# DATA PROVIDED:
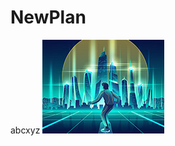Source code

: # NewPlan
abcxyz
![image alt](https://github.com/Tnamzxje/NewPlan/blob/bc6a71ad23912668404ff32b0f5f7103360c3de9/clip-04.jpg)
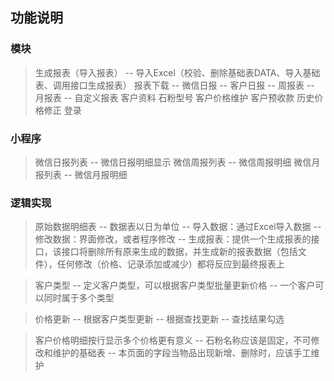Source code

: ## 功能说明
### 模块
> 生成报表（导入报表）
    -- 导入Excel（校验、删除基础表DATA、导入基础表、调用接口生成报表）
> 报表下载
    -- 微信日报
    -- 客户日报
    -- 周报表
    -- 月报表
    -- 自定义报表
> 客户资料
> 石粉型号
> 客户价格维护
> 客户预收款
> 历史价格修正
> 登录

### 小程序
> 微信日报列表
    -- 微信日报明细显示
> 微信周报列表
    -- 微信周报明细
> 微信月报列表
    -- 微信月报明细

### 逻辑实现
> 原始数据明细表
    -- 数据表以日为单位
    -- 导入数据：通过Excel导入数据
    -- 修改数据：界面修改，或者程序修改
    -- 生成报表：提供一个生成报表的接口，该接口将删除所有原来生成的数据，并生成新的报表数据（包括文件），任何修改（价格、记录添加或减少）都将反应到最终报表上

> 客户类型
    -- 定义客户类型，可以根据客户类型批量更新价格
    -- 一个客户可以同时属于多个类型

> 价格更新
    -- 根据客户类型更新
    -- 根据查找更新
    -- 查找结果勾选

> 客户价格明细按行显示多个价格更有意义
    -- 石粉名称应该是固定，不可修改和维护的基础表
    -- 本页面的字段当物品出现新增、删除时，应该手工维护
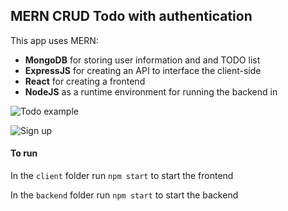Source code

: 
## MERN CRUD Todo with authentication

This app uses MERN:
* **MongoDB** for storing user information and and TODO list
* **ExpressJS** for creating an API to interface the client-side
* **React** for creating a frontend
* **NodeJS** as a runtime environment for running the backend in

![Todo example](https://github.com/dthemg/mern-todo/blob/master/assets/todo.PNG)

![Sign up](https://github.com/dthemg/mern-todo/blob/master/assets/signin.PNG)

#### To run

In the `client` folder run `npm start` to start the frontend

In the `backend` folder run `npm start` to start the backend
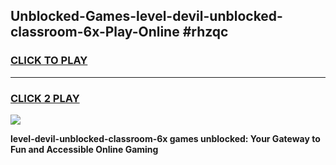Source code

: 
## Unblocked-Games-level-devil-unblocked-classroom-6x-Play-Online #rhzqc
<h3>
<a href="https://news.freeplayer.one?title=level-devil-unblocked-classroom-6x&ref=3">CLICK TO PLAY</a></h3>
<hr>

<h3>
<a href="https://news.freeplayer.one?title=level-devil-unblocked-classroom-6x&ref=3">CLICK 2 PLAY</a>
  
</h3>

<a href="https://news.freeplayer.one?title=level-devil-unblocked-classroom-6x&ref=3"><img src="https://clearcache.store/games.png"></a>


**level-devil-unblocked-classroom-6x games unblocked: Your Gateway to Fun and Accessible Online Gaming**
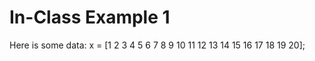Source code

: # In-Class Example 1

Here is some data:
x = [1 2 3 4 5 6 7 8 9 10 11 12 13 14 15 16 17 18 19 20];



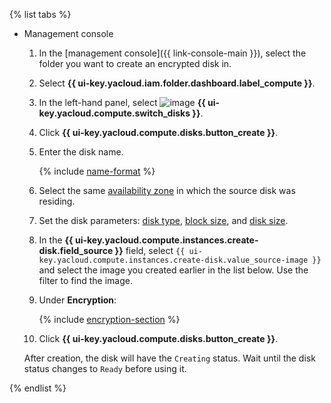 {% list tabs %}

- Management console

   1. In the [management console]({{ link-console-main }}), select the folder you want to create an encrypted disk in.
   1. Select **{{ ui-key.yacloud.iam.folder.dashboard.label_compute }}**.
   1. In the left-hand panel, select ![image](../../_assets/compute/disks-pic.svg) **{{ ui-key.yacloud.compute.switch_disks }}**.
   1. Click **{{ ui-key.yacloud.compute.disks.button_create }}**.
   1. Enter the disk name.

      {% include [name-format](../name-format.md) %}

   1. Select the same [availability zone](../../overview/concepts/geo-scope.md) in which the source disk was residing.
   1. Set the disk parameters: [disk type](../../compute/concepts/disk.md#disks_types), [block size](../../compute/concepts/disk.md#maximum-disk-size), and [disk size](../../compute/concepts/disk.md#maximum-disk-size).
   1. In the **{{ ui-key.yacloud.compute.instances.create-disk.field_source }}** field, select `{{ ui-key.yacloud.compute.instances.create-disk.value_source-image }}` and select the image you created earlier in the list below. Use the filter to find the image.
   1. Under **Encryption**:

      {% include [encryption-section](encryption-section.md) %}

   1. Click **{{ ui-key.yacloud.compute.disks.button_create }}**.

   After creation, the disk will have the `Creating` status. Wait until the disk status changes to `Ready` before using it.

{% endlist %}
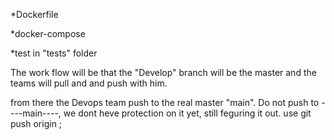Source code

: *Dockerfile

*docker-compose

*test in "tests" folder

The work flow will be that the "Develop" branch will be the master and the teams will pull and and push with him.

from there the Devops team push to the real master "main".
Do not push to ----main----, we dont heve protection on it yet, still feguring it out. use git push origin <your branch name>;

# WHAT IS REQUIRED:
Exactly as written, reproduce all of the entries while dropping the pictures.

# SOLUTION FOR THIS TASK:
Source code

: # NewPlan
abcxyz
![image alt](https://github.com/Tnamzxje/NewPlan/blob/bc6a71ad23912668404ff32b0f5f7103360c3de9/clip-04.jpg)
Source code

: ## 功能说明
### 模块
> 生成报表（导入报表）
    -- 导入Excel（校验、删除基础表DATA、导入基础表、调用接口生成报表）
> 报表下载
    -- 微信日报
    -- 客户日报
    -- 周报表
    -- 月报表
    -- 自定义报表
> 客户资料
> 石粉型号
> 客户价格维护
> 客户预收款
> 历史价格修正
> 登录

### 小程序
> 微信日报列表
    -- 微信日报明细显示
> 微信周报列表
    -- 微信周报明细
> 微信月报列表
    -- 微信月报明细

### 逻辑实现
> 原始数据明细表
    -- 数据表以日为单位
    -- 导入数据：通过Excel导入数据
    -- 修改数据：界面修改，或者程序修改
    -- 生成报表：提供一个生成报表的接口，该接口将删除所有原来生成的数据，并生成新的报表数据（包括文件），任何修改（价格、记录添加或减少）都将反应到最终报表上

> 客户类型
    -- 定义客户类型，可以根据客户类型批量更新价格
    -- 一个客户可以同时属于多个类型

> 价格更新
    -- 根据客户类型更新
    -- 根据查找更新
    -- 查找结果勾选

> 客户价格明细按行显示多个价格更有意义
    -- 石粉名称应该是固定，不可修改和维护的基础表
    -- 本页面的字段当物品出现新增、删除时，应该手工维护
Source code

: 
## MERN CRUD Todo with authentication

This app uses MERN:
* **MongoDB** for storing user information and and TODO list
* **ExpressJS** for creating an API to interface the client-side
* **React** for creating a frontend
* **NodeJS** as a runtime environment for running the backend in

![Todo example](https://github.com/dthemg/mern-todo/blob/master/assets/todo.PNG)

![Sign up](https://github.com/dthemg/mern-todo/blob/master/assets/signin.PNG)

#### To run

In the `client` folder run `npm start` to start the frontend

In the `backend` folder run `npm start` to start the backend
Source code

: 
## Unblocked-Games-level-devil-unblocked-classroom-6x-Play-Online #rhzqc
<h3>
<a href="https://news.freeplayer.one?title=level-devil-unblocked-classroom-6x&ref=3">CLICK TO PLAY</a></h3>
<hr>

<h3>
<a href="https://news.freeplayer.one?title=level-devil-unblocked-classroom-6x&ref=3">CLICK 2 PLAY</a>
  
</h3>

<a href="https://news.freeplayer.one?title=level-devil-unblocked-classroom-6x&ref=3"><img src="https://clearcache.store/games.png"></a>


**level-devil-unblocked-classroom-6x games unblocked: Your Gateway to Fun and Accessible Online Gaming**
Source code

: # In-Class Example 1

Here is some data:
x = [1 2 3 4 5 6 7 8 9 10 11 12 13 14 15 16 17 18 19 20];



 {% list tabs %}

- Management console

   1. In the [management console]({{ link-console-main }}), select the folder you want to create an encrypted disk in.
   1. Select **{{ ui-key.yacloud.iam.folder.dashboard.label_compute }}**.
   1. In the left-hand panel, select ![image](../../_assets/compute/disks-pic.svg) **{{ ui-key.yacloud.compute.switch_disks }}**.
   1. Click **{{ ui-key.yacloud.compute.disks.button_create }}**.
   1. Enter the disk name.

      {% include [name-format](../name-format.md) %}

   1. Select the same [availability zone](../../overview/concepts/geo-scope.md) in which the source disk was residing.
   1. Set the disk parameters: [disk type](../../compute/concepts/disk.md#disks_types), [block size](../../compute/concepts/disk.md#maximum-disk-size), and [disk size](../../compute/concepts/disk.md#maximum-disk-size).
   1. In the **{{ ui-key.yacloud.compute.instances.create-disk.field_source }}** field, select `{{ ui-key.yacloud.compute.instances.create-disk.value_source-image }}` and select the image you created earlier in the list below. Use the filter to find the image.
   1. Under **Encryption**:

      {% include [encryption-section](encryption-section.md) %}

   1. Click **{{ ui-key.yacloud.compute.disks.button_create }}**.

   After creation, the disk will have the `Creating` status. Wait until the disk status changes to `Ready` before using it.

{% endlist %}
Source code

: *Dockerfile

*docker-compose

*test in "tests" folder

The work flow will be that the "Develop" branch will be the master and the teams will pull and and push with him.

from there the Devops team push to the real master "main".
Do not push to ----main----, we dont heve protection on it yet, still feguring it out. use git push origin <your branch name>;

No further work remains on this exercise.